James says that Elijah was a man with a nature like ours. He was just a man. He was like us. He had a nature like ours. And being just a man, being like us, having a nature like ours, he prayed fervently and God heard. The point is not that we should be righteous at the extraordinary level of an Elijah, but that he was normal like you and me. James doesn’t say for us to be like Elijah for our prayers to be answered, but that Elijah was like us and his prayers were answered — therefore, pray.
It’s tragic how easily we can miss the main ingredient in effective prayer.
In our sin, we’ve been rewired to focus on us — on the steps we should take for our prayers to be heard. We have this bent toward believing that every result is born from method. If something works for somebody, we want to know what that somebody is doing.

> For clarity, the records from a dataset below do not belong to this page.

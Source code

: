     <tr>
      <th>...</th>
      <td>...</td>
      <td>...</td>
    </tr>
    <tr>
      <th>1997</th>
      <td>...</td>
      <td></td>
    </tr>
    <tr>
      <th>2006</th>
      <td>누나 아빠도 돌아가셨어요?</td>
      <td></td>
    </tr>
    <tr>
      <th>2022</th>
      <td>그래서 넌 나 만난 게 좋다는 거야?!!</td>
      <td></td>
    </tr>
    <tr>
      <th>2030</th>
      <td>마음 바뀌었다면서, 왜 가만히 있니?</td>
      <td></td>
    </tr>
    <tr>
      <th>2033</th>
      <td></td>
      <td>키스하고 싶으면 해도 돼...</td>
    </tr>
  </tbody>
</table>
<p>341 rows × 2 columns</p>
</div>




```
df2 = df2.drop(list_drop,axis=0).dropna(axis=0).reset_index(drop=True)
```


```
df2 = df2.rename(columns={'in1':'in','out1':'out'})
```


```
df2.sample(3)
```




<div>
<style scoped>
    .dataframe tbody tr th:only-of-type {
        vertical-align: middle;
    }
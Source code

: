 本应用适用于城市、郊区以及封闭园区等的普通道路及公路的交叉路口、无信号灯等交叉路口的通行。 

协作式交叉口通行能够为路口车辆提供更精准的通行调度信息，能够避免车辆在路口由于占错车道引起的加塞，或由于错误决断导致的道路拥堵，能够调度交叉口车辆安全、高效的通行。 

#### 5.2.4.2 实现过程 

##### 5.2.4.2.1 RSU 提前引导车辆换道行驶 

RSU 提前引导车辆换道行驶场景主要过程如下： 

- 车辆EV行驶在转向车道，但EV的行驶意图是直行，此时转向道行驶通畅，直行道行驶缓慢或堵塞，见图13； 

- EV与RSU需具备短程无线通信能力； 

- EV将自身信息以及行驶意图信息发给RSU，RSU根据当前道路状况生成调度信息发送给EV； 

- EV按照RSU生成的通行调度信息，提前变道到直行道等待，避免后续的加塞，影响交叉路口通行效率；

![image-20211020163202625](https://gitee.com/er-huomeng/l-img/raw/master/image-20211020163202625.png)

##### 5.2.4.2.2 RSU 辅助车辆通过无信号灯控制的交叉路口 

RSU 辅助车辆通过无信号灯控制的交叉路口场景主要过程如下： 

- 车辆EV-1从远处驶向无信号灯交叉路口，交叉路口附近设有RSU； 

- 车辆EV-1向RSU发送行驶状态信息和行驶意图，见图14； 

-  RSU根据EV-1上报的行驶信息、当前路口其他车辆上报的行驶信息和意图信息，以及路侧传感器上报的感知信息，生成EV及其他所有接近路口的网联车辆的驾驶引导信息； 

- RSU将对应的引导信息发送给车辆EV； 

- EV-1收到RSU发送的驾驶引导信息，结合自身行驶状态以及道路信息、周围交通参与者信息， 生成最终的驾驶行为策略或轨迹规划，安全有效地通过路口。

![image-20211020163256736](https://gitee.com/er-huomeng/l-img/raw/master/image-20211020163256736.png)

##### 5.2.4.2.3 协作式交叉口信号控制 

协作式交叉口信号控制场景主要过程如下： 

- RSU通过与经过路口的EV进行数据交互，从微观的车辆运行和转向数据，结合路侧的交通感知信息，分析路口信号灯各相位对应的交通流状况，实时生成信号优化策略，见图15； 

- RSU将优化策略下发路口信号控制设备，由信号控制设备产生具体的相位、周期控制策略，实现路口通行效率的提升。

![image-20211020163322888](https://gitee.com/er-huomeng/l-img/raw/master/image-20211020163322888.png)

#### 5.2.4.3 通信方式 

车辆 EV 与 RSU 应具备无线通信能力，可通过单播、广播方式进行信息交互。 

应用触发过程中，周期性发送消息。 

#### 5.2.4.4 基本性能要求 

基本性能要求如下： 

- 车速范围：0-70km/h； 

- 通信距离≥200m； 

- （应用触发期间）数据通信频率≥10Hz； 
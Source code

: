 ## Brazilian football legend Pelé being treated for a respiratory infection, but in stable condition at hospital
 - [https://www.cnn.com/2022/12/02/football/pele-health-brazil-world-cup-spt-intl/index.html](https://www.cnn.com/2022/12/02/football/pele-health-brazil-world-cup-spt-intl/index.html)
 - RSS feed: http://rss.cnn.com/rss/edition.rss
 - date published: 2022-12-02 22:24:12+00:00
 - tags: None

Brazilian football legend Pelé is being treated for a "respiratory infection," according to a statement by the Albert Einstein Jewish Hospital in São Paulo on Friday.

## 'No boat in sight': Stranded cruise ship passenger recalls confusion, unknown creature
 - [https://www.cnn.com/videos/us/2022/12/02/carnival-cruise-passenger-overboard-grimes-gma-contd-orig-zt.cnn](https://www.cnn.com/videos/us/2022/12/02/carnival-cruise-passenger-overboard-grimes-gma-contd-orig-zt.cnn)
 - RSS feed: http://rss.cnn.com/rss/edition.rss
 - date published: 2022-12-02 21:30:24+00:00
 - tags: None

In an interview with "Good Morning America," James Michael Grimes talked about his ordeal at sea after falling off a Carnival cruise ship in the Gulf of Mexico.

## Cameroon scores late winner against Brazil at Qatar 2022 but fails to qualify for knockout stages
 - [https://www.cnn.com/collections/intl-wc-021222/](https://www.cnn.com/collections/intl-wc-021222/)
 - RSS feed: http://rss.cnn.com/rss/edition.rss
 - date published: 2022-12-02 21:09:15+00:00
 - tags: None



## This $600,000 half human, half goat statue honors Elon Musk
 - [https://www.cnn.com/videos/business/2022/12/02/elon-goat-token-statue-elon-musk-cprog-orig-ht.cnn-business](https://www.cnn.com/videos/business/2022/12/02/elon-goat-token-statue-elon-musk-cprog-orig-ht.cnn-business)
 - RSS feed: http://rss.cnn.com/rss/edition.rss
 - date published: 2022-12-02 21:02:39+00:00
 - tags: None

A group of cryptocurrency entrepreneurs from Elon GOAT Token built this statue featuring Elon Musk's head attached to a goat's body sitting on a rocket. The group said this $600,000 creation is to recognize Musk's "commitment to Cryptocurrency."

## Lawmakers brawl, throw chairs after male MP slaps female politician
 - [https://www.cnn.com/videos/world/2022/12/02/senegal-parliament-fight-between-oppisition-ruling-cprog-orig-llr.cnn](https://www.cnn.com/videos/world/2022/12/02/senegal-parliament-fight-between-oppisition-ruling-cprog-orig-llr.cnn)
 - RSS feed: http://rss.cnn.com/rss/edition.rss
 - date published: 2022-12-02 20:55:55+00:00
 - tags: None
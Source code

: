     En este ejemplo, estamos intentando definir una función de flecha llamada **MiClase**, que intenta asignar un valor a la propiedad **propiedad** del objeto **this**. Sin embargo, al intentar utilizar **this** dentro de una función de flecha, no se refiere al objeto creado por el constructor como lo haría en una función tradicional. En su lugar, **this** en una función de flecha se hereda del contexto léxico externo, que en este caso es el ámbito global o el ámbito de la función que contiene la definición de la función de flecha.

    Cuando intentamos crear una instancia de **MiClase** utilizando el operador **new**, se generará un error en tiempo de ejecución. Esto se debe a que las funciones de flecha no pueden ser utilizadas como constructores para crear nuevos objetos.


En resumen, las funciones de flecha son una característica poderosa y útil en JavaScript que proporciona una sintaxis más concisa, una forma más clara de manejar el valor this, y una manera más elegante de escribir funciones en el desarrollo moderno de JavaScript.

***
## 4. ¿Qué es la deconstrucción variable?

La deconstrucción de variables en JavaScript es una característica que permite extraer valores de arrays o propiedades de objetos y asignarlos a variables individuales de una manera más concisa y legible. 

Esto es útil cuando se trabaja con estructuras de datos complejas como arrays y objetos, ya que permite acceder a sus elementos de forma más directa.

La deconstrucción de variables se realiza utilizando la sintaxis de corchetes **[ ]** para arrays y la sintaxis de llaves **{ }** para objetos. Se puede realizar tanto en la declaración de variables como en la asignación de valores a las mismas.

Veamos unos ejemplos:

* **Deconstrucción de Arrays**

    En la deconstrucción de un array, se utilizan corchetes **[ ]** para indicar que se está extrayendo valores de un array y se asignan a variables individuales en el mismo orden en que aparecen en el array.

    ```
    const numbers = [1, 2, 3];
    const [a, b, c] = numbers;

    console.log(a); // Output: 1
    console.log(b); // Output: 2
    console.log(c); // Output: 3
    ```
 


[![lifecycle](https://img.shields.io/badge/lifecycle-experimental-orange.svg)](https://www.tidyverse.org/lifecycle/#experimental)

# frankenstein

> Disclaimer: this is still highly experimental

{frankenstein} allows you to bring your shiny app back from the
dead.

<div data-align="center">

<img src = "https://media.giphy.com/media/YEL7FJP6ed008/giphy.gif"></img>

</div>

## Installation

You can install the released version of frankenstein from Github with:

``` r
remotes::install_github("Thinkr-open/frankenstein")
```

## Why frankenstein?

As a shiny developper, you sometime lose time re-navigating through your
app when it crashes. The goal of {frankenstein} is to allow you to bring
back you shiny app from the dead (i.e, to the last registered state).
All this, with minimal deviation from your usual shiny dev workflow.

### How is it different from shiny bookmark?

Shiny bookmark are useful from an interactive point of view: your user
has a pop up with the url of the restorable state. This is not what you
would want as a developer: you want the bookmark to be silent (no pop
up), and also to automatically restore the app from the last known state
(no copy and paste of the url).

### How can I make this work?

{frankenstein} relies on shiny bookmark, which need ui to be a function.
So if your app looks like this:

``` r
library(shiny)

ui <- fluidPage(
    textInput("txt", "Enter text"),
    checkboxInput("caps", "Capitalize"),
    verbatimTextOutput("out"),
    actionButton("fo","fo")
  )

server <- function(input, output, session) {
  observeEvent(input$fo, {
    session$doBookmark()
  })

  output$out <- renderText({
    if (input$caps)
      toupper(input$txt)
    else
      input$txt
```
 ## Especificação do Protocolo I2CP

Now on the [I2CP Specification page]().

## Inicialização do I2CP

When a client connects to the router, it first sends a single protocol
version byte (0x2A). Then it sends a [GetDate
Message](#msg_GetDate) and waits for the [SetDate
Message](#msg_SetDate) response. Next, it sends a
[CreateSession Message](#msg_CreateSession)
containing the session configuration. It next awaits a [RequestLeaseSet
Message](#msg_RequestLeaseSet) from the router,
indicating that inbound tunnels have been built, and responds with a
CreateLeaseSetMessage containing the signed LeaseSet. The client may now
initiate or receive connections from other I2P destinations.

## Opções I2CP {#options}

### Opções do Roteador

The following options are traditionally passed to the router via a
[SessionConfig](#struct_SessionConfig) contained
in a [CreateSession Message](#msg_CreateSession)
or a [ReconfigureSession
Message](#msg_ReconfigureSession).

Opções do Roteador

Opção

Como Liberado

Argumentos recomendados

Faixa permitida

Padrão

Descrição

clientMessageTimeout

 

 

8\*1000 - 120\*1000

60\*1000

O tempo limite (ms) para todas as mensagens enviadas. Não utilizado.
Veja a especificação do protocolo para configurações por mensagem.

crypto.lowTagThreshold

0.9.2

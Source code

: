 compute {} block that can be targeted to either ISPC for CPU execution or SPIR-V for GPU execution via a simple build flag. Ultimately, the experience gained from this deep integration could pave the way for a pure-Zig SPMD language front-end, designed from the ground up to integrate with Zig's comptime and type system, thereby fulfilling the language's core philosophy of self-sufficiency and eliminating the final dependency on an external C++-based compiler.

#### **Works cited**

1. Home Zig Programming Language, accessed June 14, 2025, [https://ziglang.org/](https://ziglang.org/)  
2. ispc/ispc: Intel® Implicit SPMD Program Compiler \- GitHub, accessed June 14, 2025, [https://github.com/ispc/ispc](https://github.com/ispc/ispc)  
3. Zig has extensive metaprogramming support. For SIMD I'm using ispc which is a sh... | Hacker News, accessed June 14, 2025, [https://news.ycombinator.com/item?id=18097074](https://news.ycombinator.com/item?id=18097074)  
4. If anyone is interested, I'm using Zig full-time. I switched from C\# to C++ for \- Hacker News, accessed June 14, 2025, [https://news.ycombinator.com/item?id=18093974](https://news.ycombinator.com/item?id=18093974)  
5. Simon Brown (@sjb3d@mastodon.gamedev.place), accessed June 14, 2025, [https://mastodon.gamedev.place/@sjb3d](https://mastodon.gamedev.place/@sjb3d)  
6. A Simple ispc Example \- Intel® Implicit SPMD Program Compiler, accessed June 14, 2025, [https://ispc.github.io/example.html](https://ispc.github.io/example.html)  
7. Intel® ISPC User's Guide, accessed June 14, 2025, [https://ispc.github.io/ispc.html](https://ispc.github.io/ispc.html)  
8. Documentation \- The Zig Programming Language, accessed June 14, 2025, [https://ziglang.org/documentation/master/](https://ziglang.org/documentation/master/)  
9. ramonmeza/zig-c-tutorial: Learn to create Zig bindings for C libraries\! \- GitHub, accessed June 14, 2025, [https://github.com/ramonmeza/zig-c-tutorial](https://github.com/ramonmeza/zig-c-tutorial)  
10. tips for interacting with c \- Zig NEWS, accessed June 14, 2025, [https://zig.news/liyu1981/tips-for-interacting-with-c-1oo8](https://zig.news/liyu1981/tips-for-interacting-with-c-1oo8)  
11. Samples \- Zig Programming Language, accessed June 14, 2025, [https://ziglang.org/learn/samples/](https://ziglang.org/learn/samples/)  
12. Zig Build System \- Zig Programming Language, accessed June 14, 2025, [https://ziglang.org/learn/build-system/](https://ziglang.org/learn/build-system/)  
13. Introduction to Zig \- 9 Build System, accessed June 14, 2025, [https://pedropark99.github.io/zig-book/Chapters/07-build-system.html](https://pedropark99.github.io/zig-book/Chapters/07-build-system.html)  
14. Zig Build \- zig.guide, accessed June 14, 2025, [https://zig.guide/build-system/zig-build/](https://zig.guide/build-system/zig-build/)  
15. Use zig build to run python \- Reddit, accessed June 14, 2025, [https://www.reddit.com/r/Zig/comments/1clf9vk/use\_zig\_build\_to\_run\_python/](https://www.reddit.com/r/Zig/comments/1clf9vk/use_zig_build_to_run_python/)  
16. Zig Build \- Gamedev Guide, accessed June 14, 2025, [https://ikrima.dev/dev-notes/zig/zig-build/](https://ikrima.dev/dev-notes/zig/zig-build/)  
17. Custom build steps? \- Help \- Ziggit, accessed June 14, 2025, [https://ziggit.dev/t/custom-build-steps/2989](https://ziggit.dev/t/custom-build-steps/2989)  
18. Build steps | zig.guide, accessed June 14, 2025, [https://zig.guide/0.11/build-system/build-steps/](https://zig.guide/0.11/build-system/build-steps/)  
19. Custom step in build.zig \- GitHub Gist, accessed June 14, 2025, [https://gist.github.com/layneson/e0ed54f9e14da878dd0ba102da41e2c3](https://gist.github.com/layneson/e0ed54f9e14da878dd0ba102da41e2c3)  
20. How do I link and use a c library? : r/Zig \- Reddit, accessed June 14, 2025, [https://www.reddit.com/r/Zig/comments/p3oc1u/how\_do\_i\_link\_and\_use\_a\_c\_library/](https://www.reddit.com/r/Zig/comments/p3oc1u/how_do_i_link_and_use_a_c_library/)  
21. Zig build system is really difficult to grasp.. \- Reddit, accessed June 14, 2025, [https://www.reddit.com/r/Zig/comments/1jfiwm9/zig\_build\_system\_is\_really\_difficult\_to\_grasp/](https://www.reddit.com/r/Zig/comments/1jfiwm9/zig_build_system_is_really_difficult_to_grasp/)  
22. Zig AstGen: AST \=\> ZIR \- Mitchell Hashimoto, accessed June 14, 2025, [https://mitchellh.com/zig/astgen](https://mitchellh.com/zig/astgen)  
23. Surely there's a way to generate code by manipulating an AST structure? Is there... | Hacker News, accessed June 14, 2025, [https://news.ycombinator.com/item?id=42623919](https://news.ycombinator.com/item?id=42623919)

We’ve developed the assumption that if we can just strip it all down to a reproducible process to put into action, then the results will multiply. While this applies to certain things, it doesn’t apply to prayer — or at least that’s not the vision the apostle James gives us. The main ingredient in effective prayer is emphatically not us.
Often Misunderstood
Many of us find James 5:16 to be a familiar verse: “The prayer of a righteous person has great power as it is working” — which is also translated, as an ESV footnote spells out, “The effective prayer of a righteous person has great power.”
This is one of those coffee-mug verses. It’s commonly understood like this: Be righteous, and your prayers will work. It’s what I used to think. But that’s the skim-milk meaning. It’s what happens when we fly by the text without questions. Our broken bent is to make the burden of this passage something to do with us. We simply settle to think that, if we want our prayers to be effective, then we need to be righteous.
But this reading doesn’t hold up.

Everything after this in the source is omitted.